י״ד באב ה׳תשפ״ב

NE PAS CEDER AUX TENTATIONS DE LA VIE

NE PAS CEDER AUX TENTATIONS DE LA VIE
Par Yossef Aflalo

Rabbi Haïm Vital, au nom de son maître le Arizal, rapporte que le néfesh (l’âme) de l’homme est constitué de quatre éléments : le feu, l’air, l’eau et la terre.

Les traits de caractère négatifs, les mauvaises midot, sont issus de ces quatre éléments. Par exemple :

– la colère ou l’orgueil prennent leur source du fondement du feu ;

– le mensonge, la médisance ou le colportage proviennent du fondement de l’air ;

– la paresse, la tristesse ou le désespoir, du fondement de la terre.

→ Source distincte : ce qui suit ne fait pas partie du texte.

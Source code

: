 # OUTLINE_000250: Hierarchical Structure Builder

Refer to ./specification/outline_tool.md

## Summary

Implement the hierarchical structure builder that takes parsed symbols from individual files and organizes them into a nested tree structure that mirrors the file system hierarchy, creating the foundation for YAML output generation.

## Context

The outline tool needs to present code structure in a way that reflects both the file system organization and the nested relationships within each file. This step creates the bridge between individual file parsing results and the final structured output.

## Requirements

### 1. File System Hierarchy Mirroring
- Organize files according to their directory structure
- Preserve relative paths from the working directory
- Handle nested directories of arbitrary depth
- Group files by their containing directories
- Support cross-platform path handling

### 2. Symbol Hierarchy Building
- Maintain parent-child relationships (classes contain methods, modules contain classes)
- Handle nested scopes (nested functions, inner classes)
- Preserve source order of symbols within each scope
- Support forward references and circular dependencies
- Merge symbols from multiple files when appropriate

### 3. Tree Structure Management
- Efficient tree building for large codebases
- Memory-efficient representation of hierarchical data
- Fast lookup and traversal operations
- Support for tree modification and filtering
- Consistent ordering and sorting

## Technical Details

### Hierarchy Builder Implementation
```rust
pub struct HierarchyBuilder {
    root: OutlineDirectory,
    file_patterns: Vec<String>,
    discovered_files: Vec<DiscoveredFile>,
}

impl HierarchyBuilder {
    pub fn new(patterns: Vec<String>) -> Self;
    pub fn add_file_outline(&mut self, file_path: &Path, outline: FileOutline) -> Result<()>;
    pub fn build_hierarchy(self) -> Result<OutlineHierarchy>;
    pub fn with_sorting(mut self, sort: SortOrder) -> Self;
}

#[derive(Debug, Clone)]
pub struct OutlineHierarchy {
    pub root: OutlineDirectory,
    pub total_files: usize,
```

Mais du fondement de l’eau vont naître tous les désirs et toutes les passions, tous les plaisirs et toutes les futilités que nous propose ce monde-ci.

L’homme, durant son existence, va devoir batailler pour dominer la matière, l’assujettir, et ne l’exploiter que pour accomplir la volonté divine.

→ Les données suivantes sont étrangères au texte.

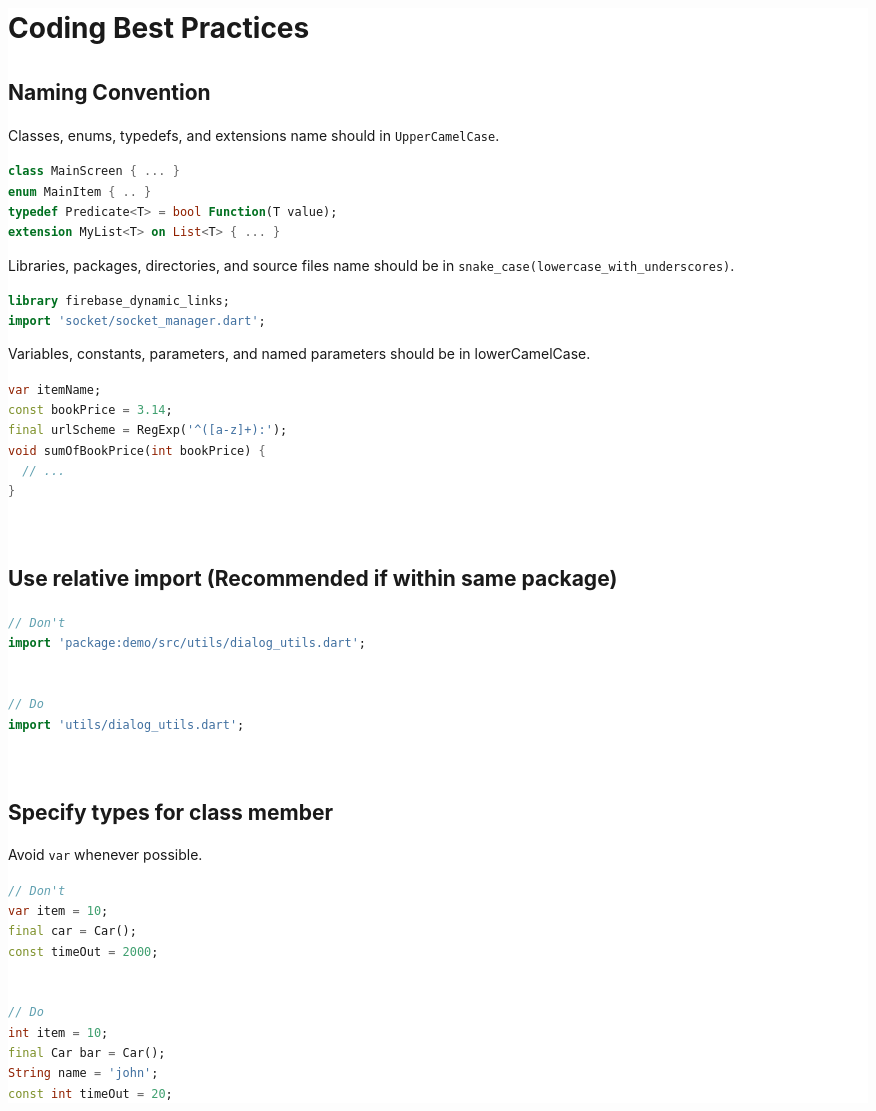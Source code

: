 # Coding Best Practices

## Naming Convention
Classes, enums, typedefs, and extensions name should in `UpperCamelCase`.

```Dart
class MainScreen { ... }
enum MainItem { .. }
typedef Predicate<T> = bool Function(T value);
extension MyList<T> on List<T> { ... }
```

Libraries, packages, directories, and source files name should be in `snake_case(lowercase_with_underscores)`.

```Dart
library firebase_dynamic_links;
import 'socket/socket_manager.dart';
```

Variables, constants, parameters, and named parameters should be in lowerCamelCase.

```Dart
var itemName;
const bookPrice = 3.14;
final urlScheme = RegExp('^([a-z]+):');
void sumOfBookPrice(int bookPrice) {
  // ...
}
```

&nbsp;

## Use relative import (Recommended if within same package)

```Dart
// Don't
import 'package:demo/src/utils/dialog_utils.dart';


// Do
import 'utils/dialog_utils.dart';
```

&nbsp;

## Specify types for class member
Avoid `var` whenever possible.

```Dart
// Don't
var item = 10;
final car = Car();
const timeOut = 2000;


// Do
int item = 10;
final Car bar = Car();
String name = 'john';
const int timeOut = 20;

```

Ainsi, l’homme a l’obligation de maîtriser le fondement de l’eau, afin de ne pas être emporté par le courant.

À ce sujet, le Roi David nous enseigne dans Téhelim (124, 2) que toutes les épreuves que l’homme traverse dans ce monde sont la conséquence directe des eaux impétueuses (mayim hazédonim), génératrices de tous les plaisirs matériels.

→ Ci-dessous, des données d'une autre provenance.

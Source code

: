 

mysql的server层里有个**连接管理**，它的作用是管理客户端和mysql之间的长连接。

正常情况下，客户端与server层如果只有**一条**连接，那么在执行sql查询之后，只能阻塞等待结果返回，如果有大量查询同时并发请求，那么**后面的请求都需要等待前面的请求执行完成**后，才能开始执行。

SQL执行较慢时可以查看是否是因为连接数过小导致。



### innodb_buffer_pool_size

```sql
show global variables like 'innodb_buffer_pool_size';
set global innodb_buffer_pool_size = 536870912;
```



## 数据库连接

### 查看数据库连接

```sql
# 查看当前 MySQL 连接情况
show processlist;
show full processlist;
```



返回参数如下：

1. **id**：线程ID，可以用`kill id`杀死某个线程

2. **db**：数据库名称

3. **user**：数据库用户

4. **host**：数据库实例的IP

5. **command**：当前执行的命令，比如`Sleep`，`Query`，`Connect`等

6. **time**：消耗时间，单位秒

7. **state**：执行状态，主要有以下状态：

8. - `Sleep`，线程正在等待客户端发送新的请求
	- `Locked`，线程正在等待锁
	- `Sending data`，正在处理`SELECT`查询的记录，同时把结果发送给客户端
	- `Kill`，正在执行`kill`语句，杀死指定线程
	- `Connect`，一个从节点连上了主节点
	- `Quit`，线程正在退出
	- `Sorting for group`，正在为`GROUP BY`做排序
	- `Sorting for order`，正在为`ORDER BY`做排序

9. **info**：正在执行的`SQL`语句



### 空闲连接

Le Chlah Hakadosh, au nom du Séfer ‘Harédim, affirme que le monde est comparé à une mer tumultueuse, à l’intérieur de laquelle l’homme se débat, cherchant à esquiver les vagues, échapper à la noyade, regardant vers le ciel à la recherche du Créateur, L’implorant de ne pas être englouti par les eaux impétueuses.

Les Sages désignent la nature par le mot « téva » (טבע). Le téva a la même étymologie que le mot « teviya » (טביע), la noyade.

Cela vient nous faire comprendre que celui qui ne se protège pas des tentations du monde met sa vie en péril, et risque le naufrage.